A caneta vermelha, por Catarina Almeida

No outro dia, preparei-me arduamente para um combate feroz de matemática com as crianças do 2º ano… 
O tema era complexo, daqueles conteúdos que requerem passos pequeninos mas seguros e muito arrumadinhos… Estava tudo a correr bem quando um petiz levantou o braço e perguntou:
 
– Quando é que a professora vai corrigir?
– Sim…?
 
Eu fiquei à espera que ele desenvolvesse o assunto, uma vez que não havia grande coisa para corrigir. Tínhamos feito jogos com objectos reais para se darem conta dos aspectos concretos; tínhamos feito a representação com desenhos e por aí fora…
 
– Não vamos fazer nós sozinhos para a professora ver se está bem?
– Ah!

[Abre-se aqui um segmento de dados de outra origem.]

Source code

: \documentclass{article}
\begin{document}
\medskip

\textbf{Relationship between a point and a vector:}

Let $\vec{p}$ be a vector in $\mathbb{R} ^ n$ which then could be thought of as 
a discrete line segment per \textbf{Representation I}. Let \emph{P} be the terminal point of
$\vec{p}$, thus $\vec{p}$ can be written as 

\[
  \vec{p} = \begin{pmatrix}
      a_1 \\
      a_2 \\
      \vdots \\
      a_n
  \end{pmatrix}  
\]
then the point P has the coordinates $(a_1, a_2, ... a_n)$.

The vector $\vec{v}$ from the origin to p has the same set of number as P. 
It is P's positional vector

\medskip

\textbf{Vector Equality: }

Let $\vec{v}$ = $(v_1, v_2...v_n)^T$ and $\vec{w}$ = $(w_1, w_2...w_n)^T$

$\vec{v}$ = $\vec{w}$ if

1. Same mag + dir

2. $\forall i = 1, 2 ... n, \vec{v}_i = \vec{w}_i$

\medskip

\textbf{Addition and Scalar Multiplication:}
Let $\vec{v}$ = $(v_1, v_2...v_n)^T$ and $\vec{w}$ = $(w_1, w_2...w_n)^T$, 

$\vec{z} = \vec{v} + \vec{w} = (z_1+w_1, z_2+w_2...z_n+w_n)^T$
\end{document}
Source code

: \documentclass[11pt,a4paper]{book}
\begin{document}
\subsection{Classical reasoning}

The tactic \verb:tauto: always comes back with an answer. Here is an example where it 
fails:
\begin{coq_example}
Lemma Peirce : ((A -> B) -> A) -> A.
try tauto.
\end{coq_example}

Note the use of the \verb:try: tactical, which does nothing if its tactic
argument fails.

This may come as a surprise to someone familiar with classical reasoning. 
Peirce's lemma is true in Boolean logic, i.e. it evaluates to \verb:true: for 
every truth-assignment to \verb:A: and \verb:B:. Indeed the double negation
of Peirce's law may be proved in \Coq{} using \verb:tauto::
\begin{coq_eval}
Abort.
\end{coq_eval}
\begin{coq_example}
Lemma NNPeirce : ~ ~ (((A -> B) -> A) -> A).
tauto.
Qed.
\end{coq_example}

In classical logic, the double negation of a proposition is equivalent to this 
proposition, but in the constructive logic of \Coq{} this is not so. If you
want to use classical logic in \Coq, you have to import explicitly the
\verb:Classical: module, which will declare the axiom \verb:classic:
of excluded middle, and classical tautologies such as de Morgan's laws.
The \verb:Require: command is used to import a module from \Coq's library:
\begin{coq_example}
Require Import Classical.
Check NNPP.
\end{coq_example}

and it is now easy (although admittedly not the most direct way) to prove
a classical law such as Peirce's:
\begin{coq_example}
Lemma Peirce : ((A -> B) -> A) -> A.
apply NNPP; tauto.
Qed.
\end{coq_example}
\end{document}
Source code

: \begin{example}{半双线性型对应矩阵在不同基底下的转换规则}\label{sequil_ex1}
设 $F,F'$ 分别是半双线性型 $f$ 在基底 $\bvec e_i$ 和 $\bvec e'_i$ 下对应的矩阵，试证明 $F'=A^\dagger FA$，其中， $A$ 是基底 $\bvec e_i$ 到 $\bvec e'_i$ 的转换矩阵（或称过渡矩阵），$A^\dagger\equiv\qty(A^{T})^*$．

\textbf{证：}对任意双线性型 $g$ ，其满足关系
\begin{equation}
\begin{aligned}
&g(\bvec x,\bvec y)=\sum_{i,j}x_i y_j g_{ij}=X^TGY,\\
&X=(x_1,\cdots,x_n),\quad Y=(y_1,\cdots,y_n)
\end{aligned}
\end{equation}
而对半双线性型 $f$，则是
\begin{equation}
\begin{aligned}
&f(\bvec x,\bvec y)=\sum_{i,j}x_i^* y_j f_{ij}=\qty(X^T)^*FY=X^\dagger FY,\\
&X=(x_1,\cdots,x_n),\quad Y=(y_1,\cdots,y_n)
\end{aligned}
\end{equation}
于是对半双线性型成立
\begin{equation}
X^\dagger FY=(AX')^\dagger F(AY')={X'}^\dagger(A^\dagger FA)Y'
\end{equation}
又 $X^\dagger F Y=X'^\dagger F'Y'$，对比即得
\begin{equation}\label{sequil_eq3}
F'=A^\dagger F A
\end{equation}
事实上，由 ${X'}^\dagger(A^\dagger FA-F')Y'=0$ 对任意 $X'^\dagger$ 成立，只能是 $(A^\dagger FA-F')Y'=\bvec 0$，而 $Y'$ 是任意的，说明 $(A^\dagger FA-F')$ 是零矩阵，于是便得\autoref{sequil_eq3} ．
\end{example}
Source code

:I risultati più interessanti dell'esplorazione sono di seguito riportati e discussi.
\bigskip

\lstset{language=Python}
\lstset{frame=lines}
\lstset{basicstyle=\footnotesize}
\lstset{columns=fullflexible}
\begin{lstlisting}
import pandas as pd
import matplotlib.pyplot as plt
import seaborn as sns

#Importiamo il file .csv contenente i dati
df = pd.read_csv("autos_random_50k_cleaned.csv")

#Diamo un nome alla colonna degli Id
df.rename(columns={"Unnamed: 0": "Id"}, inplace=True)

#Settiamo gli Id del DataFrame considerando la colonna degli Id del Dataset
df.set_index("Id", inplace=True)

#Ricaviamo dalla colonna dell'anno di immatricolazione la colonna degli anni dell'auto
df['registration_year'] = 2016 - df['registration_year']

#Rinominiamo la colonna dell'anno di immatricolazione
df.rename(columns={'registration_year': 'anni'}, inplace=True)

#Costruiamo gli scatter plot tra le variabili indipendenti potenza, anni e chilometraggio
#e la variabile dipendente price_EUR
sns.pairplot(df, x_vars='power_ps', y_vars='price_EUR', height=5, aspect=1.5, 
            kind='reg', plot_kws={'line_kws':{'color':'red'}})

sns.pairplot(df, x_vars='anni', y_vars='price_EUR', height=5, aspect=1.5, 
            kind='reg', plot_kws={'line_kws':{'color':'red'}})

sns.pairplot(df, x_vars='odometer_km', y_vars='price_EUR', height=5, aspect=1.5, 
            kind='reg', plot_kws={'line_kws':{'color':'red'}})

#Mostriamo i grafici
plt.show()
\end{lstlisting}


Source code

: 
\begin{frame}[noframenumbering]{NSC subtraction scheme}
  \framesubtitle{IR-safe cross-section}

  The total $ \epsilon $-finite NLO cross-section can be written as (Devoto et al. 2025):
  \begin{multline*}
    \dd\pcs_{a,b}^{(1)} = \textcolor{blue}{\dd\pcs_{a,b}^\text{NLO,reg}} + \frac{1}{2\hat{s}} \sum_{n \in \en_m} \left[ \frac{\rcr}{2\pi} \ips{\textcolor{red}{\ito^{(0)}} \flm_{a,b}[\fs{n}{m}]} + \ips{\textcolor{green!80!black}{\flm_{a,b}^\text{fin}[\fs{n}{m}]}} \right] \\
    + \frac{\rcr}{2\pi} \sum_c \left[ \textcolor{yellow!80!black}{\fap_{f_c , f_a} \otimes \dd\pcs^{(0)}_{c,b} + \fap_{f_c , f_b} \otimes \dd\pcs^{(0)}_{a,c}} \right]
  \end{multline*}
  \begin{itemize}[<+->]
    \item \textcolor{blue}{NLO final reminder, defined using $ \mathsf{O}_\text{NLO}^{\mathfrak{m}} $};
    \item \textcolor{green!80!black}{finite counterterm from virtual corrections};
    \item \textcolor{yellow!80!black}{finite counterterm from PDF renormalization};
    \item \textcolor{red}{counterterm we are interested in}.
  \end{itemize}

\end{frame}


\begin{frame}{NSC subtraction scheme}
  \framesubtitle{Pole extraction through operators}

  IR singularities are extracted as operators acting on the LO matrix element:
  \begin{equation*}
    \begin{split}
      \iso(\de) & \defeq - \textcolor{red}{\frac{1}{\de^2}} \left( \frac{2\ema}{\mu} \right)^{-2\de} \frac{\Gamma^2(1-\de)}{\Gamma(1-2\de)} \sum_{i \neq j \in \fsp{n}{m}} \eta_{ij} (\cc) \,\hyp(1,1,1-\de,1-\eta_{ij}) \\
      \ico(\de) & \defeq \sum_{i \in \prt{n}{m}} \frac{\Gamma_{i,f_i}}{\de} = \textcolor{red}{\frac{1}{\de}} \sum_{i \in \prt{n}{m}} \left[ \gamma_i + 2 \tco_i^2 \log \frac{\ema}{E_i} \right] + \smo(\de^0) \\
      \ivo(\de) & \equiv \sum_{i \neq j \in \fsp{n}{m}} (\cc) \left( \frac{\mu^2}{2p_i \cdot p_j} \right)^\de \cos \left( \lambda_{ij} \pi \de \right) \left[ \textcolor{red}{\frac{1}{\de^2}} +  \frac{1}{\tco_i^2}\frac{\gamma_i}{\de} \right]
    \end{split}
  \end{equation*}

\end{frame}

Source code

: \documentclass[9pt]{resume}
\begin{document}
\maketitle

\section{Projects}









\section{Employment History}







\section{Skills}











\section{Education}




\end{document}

Sim!
 
Distribuídos os cadernos de exercícios, comecei a observá-los enquanto punham à prova tudo o que tinham descoberto. As caras que faziam deliciaram-me durante uns bons minutos: olhos a pensar, dentes a morder as bochechas por dentro, sopros e gestos inspiradores. O Gonçalo interrompeu os meus devaneios:
 
– Professora, tenho aqui a caneta vermelha!
– Para quê, Gonçalo?
– Para a professora corrigir! Já acabei e a professora pode corrigir! – afirmou, com ar triunfante.
 
Fui para o pé dele e comecei a corrigir os seus exercícios com a valiosíssima caneta vermelha. O fôlego da criança ia crescendo à medida que colocava os “certos” e deitava mãos à cabeça quando eu torcia o nariz. No fim, fiz-lhe algumas recomendações e escrevi “muito bem”. Ele deu-me um abraço e os outros pediram todos que lhes corrigisse os trabalhos. Com a caneta encarnada. 
 
Quando terminou a aula, lembrei-me das vezes em que estudei as teorias sobre as avaliações, as correcções, as cores das canetas, o certo e o errado… E também me lembrei que nunca falavam sobre o âmago da questão. É que os miúdos precisam de uma relação forte e segura comigo, com um professor que lhes quer bem, que sabe o que diz e não os quer enganar. Dentro de uma relação assim, vem ao de cima um desejo grande de partilhar a aventura do conhecimento, mesmo quando ela implica correcções. E até pode ser com caneta vermelha.